◆ Task objective: Below are some records: retype them all exactly, but not the pictures.

═════ Data to examine

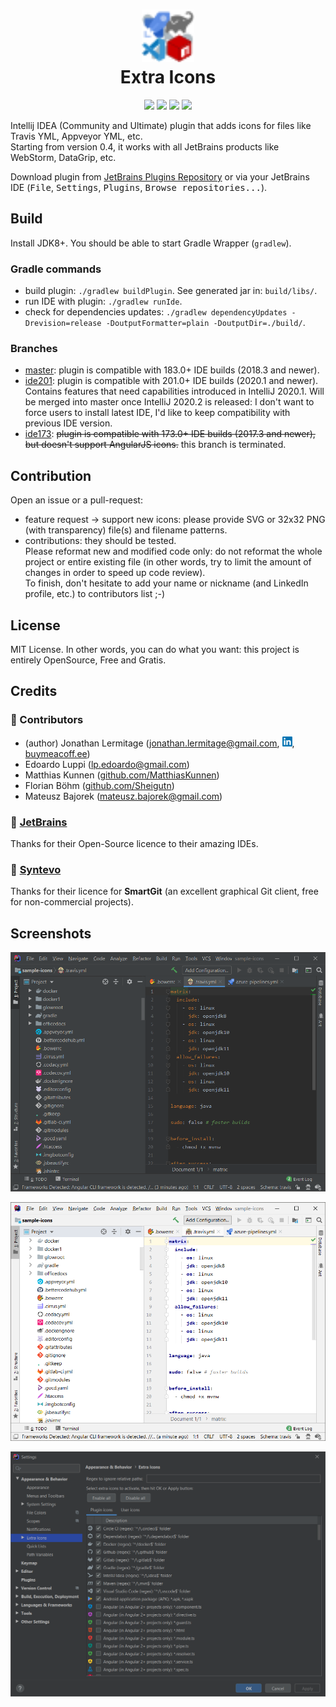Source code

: <h1 align="center">
    <a href="https://travis-ci.org/jonathanlermitage/intellij-extra-icons-plugin">
      <img src="./resources/META-INF/pluginIcon.svg" width="84" height="84" alt="logo"/>
    </a><br/>
    Extra Icons
</h1>

<p align="center">
    <a href="https://travis-ci.org/jonathanlermitage/intellij-extra-icons-plugin"><img src="https://travis-ci.org/jonathanlermitage/intellij-extra-icons-plugin.svg?branch=master"/></a>
    <a href="https://plugins.jetbrains.com/plugin/11058-extra-icons"><img src="https://img.shields.io/jetbrains/plugin/v/11058-extra-icons.svg"/></a>
    <a href="https://plugins.jetbrains.com/plugin/11058-extra-icons"><img src="https://img.shields.io/jetbrains/plugin/d/11058-extra-icons.svg"/></a>
    <a href="https://github.com/jonathanlermitage/intellij-extra-icons-plugin/blob/master/LICENSE.txt"><img src="https://img.shields.io/github/license/jonathanlermitage/intellij-extra-icons-plugin.svg"/></a>
</p>

Intellij IDEA (Community and Ultimate) plugin that adds icons for files like Travis YML, Appveyor YML, etc.  
Starting from version 0.4, it works with all JetBrains products like WebStorm, DataGrip, etc.

Download plugin from [JetBrains Plugins Repository](https://plugins.jetbrains.com/plugin/11058-extra-icons) or via your JetBrains IDE (<kbd>File</kbd>, <kbd>Settings</kbd>, <kbd>Plugins</kbd>, <kbd>Browse repositories...</kbd>).

## Build

Install JDK8+. You should be able to start Gradle Wrapper (`gradlew`).

### Gradle commands

* build plugin: `./gradlew buildPlugin`. See generated jar in: `build/libs/`.
* run IDE with plugin: `./gradlew runIde`.
* check for dependencies updates: `./gradlew dependencyUpdates -Drevision=release -DoutputFormatter=plain -DoutputDir=./build/`.

### Branches

* [master](https://github.com/jonathanlermitage/intellij-extra-icons-plugin): plugin is compatible with 183.0+ IDE builds (2018.3 and newer).
* [ide201](https://github.com/jonathanlermitage/intellij-extra-icons-plugin/tree/ide201): plugin is compatible with 201.0+ IDE builds (2020.1 and newer). Contains features that need capabilities introduced in IntelliJ 2020.1. Will be merged into master once IntelliJ 2020.2 is released: I don't want to force users to install latest IDE, I'd like to keep compatibility with previous IDE version.
* [ide173](https://github.com/jonathanlermitage/intellij-extra-icons-plugin/tree/ide173): ~~plugin is compatible with 173.0+ IDE builds (2017.3 and newer), but doesn't support AngularJS icons.~~ this branch is terminated.

## Contribution

Open an issue or a pull-request:

* feature request -> support new icons: please provide SVG or 32x32 PNG (with transparency) file(s) and filename patterns.
* contributions: they should be tested.      
  Please reformat new and modified code only: do not reformat the whole project or entire existing file (in other words, try to limit the amount of changes in order to speed up code review).  
  To finish, don't hesitate to add your name or nickname (and LinkedIn profile, etc.) to contributors list ;-)

## License

MIT License. In other words, you can do what you want: this project is entirely OpenSource, Free and Gratis.

## Credits

### 🤝 Contributors

* (author) Jonathan Lermitage (<jonathan.lermitage@gmail.com>, [![linkedin](misc/linkedin_profile_badge.png)](https://www.linkedin.com/in/jonathan-lermitage-092711142/), [buymeacoff.ee](http://buymeacoff.ee/jlermitage))
* Edoardo Luppi (<lp.edoardo@gmail.com>)
* Matthias Kunnen ([github.com/MatthiasKunnen](https://github.com/MatthiasKunnen))
* Florian Böhm ([github.com/Sheigutn](https://github.com/Sheigutn))
* Mateusz Bajorek (<mateusz.bajorek@gmail.com>)

### 🤝 [JetBrains](https://www.jetbrains.com/idea/)

Thanks for their Open-Source licence to their amazing IDEs.

### 🤝 [Syntevo](https://www.syntevo.com/smartgit/)

Thanks for their licence for **SmartGit** (an excellent graphical Git client, free for non-commercial projects).

## Screenshots

![Dark Screenshot](misc/screenshots/intellijidea-ce_dark.png)

![Screenshot](misc/screenshots/intellijidea-ce.png)

![Config Panel Screenshot](misc/screenshots/config-panel.png)
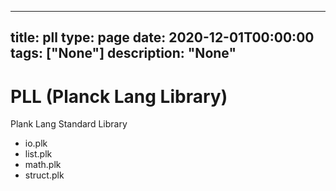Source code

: 
---
title: pll
type: page
date: 2020-12-01T00:00:00
tags: ["None"]
description: "None"
---


# PLL (Planck Lang Library)
Plank Lang Standard Library

- io.plk
- list.plk
- math.plk
- struct.plk
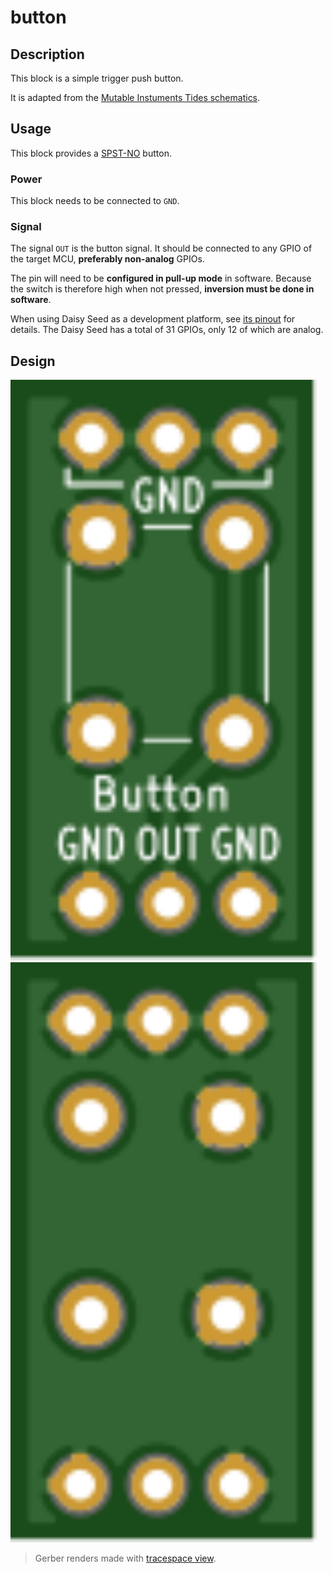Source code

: # button

## Description

This block is a simple trigger push button.

It is adapted from the [Mutable Instuments Tides schematics](https://mutable-instruments.net/modules/tides/downloads/tides_v40.pdf).


## Usage

This block provides a [SPST-NO](https://en.wikipedia.org/wiki/Push_switch) button.

### Power

This block needs to be connected to `GND`.

### Signal

The signal `OUT` is the button signal. It should be connected to any GPIO of the
target MCU, **preferably non-analog** GPIOs.

The pin will need to be **configured in pull-up mode** in software. Because the switch is therefore
high when not pressed, **inversion must be done in software**.

When using Daisy Seed as a development platform, see
[its pinout](https://images.squarespace-cdn.com/content/v1/58d03fdc1b10e3bf442567b8/1591827747342-HCXMM2NNR26SP5F4U2CJ/ke17ZwdGBToddI8pDm48kN5PbQBGNYbW-5Hm1pf8hRF7gQa3H78H3Y0txjaiv_0fDoOvxcdMmMKkDsyUqMSsMWxHk725yiiHCCLfrh8O1z4YTzHvnKhyp6Da-NYroOW3ZGjoBKy3azqku80C789l0kLp48N9LluBiCpBrPZntaz462IffsVrAff3VJkwKncM1HZuDnV98dfxM9yHlqFkUQ/DaisyPinoutRev4%404x.png?format=500w)
for details. The Daisy Seed has a total of 31 GPIOs, only 12 of which are analog.


## Design

<img src="./documentation/top.svg" width="490"> <img src="./documentation/bottom.svg" width="490">

> Gerber renders made with [tracespace view](https://tracespace.io/view/).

══════════

◆ Problem solution:
Source code

: <h1 align="center">
    <a href="https://travis-ci.org/jonathanlermitage/intellij-extra-icons-plugin">
      <img src="./resources/META-INF/pluginIcon.svg" width="84" height="84" alt="logo"/>
    </a><br/>
    Extra Icons
</h1>

<p align="center">
    <a href="https://travis-ci.org/jonathanlermitage/intellij-extra-icons-plugin"><img src="https://travis-ci.org/jonathanlermitage/intellij-extra-icons-plugin.svg?branch=master"/></a>
    <a href="https://plugins.jetbrains.com/plugin/11058-extra-icons"><img src="https://img.shields.io/jetbrains/plugin/v/11058-extra-icons.svg"/></a>
    <a href="https://plugins.jetbrains.com/plugin/11058-extra-icons"><img src="https://img.shields.io/jetbrains/plugin/d/11058-extra-icons.svg"/></a>
    <a href="https://github.com/jonathanlermitage/intellij-extra-icons-plugin/blob/master/LICENSE.txt"><img src="https://img.shields.io/github/license/jonathanlermitage/intellij-extra-icons-plugin.svg"/></a>
</p>

Intellij IDEA (Community and Ultimate) plugin that adds icons for files like Travis YML, Appveyor YML, etc.  
Starting from version 0.4, it works with all JetBrains products like WebStorm, DataGrip, etc.

Download plugin from [JetBrains Plugins Repository](https://plugins.jetbrains.com/plugin/11058-extra-icons) or via your JetBrains IDE (<kbd>File</kbd>, <kbd>Settings</kbd>, <kbd>Plugins</kbd>, <kbd>Browse repositories...</kbd>).

## Build

Install JDK8+. You should be able to start Gradle Wrapper (`gradlew`).

### Gradle commands

* build plugin: `./gradlew buildPlugin`. See generated jar in: `build/libs/`.
* run IDE with plugin: `./gradlew runIde`.
* check for dependencies updates: `./gradlew dependencyUpdates -Drevision=release -DoutputFormatter=plain -DoutputDir=./build/`.

### Branches

* [master](https://github.com/jonathanlermitage/intellij-extra-icons-plugin): plugin is compatible with 183.0+ IDE builds (2018.3 and newer).
* [ide201](https://github.com/jonathanlermitage/intellij-extra-icons-plugin/tree/ide201): plugin is compatible with 201.0+ IDE builds (2020.1 and newer). Contains features that need capabilities introduced in IntelliJ 2020.1. Will be merged into master once IntelliJ 2020.2 is released: I don't want to force users to install latest IDE, I'd like to keep compatibility with previous IDE version.
* [ide173](https://github.com/jonathanlermitage/intellij-extra-icons-plugin/tree/ide173): ~~plugin is compatible with 173.0+ IDE builds (2017.3 and newer), but doesn't support AngularJS icons.~~ this branch is terminated.

## Contribution

Open an issue or a pull-request:

* feature request -> support new icons: please provide SVG or 32x32 PNG (with transparency) file(s) and filename patterns.
* contributions: they should be tested.      
  Please reformat new and modified code only: do not reformat the whole project or entire existing file (in other words, try to limit the amount of changes in order to speed up code review).  
  To finish, don't hesitate to add your name or nickname (and LinkedIn profile, etc.) to contributors list ;-)

## License

MIT License. In other words, you can do what you want: this project is entirely OpenSource, Free and Gratis.

## Credits

### 🤝 Contributors

* (author) Jonathan Lermitage (<jonathan.lermitage@gmail.com>, [![linkedin](misc/linkedin_profile_badge.png)](https://www.linkedin.com/in/jonathan-lermitage-092711142/), [buymeacoff.ee](http://buymeacoff.ee/jlermitage))
* Edoardo Luppi (<lp.edoardo@gmail.com>)
* Matthias Kunnen ([github.com/MatthiasKunnen](https://github.com/MatthiasKunnen))
* Florian Böhm ([github.com/Sheigutn](https://github.com/Sheigutn))
* Mateusz Bajorek (<mateusz.bajorek@gmail.com>)

### 🤝 [JetBrains](https://www.jetbrains.com/idea/)

Thanks for their Open-Source licence to their amazing IDEs.

### 🤝 [Syntevo](https://www.syntevo.com/smartgit/)

Thanks for their licence for **SmartGit** (an excellent graphical Git client, free for non-commercial projects).

## Screenshots

![Dark Screenshot](misc/screenshots/intellijidea-ce_dark.png)

![Screenshot](misc/screenshots/intellijidea-ce.png)

![Config Panel Screenshot](misc/screenshots/config-panel.png)
Source code

: 
---
title: pll
type: page
date: 2020-12-01T00:00:00
tags: ["None"]
description: "None"
---


# PLL (Planck Lang Library)
Plank Lang Standard Library

- io.plk
- list.plk
- math.plk
- struct.plk
Source code

: # button

## Description

This block is a simple trigger push button.

It is adapted from the [Mutable Instuments Tides schematics](https://mutable-instruments.net/modules/tides/downloads/tides_v40.pdf).


## Usage

This block provides a [SPST-NO](https://en.wikipedia.org/wiki/Push_switch) button.

### Power

This block needs to be connected to `GND`.

### Signal

The signal `OUT` is the button signal. It should be connected to any GPIO of the
target MCU, **preferably non-analog** GPIOs.

The pin will need to be **configured in pull-up mode** in software. Because the switch is therefore
high when not pressed, **inversion must be done in software**.

When using Daisy Seed as a development platform, see
[its pinout](https://images.squarespace-cdn.com/content/v1/58d03fdc1b10e3bf442567b8/1591827747342-HCXMM2NNR26SP5F4U2CJ/ke17ZwdGBToddI8pDm48kN5PbQBGNYbW-5Hm1pf8hRF7gQa3H78H3Y0txjaiv_0fDoOvxcdMmMKkDsyUqMSsMWxHk725yiiHCCLfrh8O1z4YTzHvnKhyp6Da-NYroOW3ZGjoBKy3azqku80C789l0kLp48N9LluBiCpBrPZntaz462IffsVrAff3VJkwKncM1HZuDnV98dfxM9yHlqFkUQ/DaisyPinoutRev4%404x.png?format=500w)
for details. The Daisy Seed has a total of 31 GPIOs, only 12 of which are analog.


## Design

<img src="./documentation/top.svg" width="490"> <img src="./documentation/bottom.svg" width="490">

> Gerber renders made with [tracespace view](https://tracespace.io/view/).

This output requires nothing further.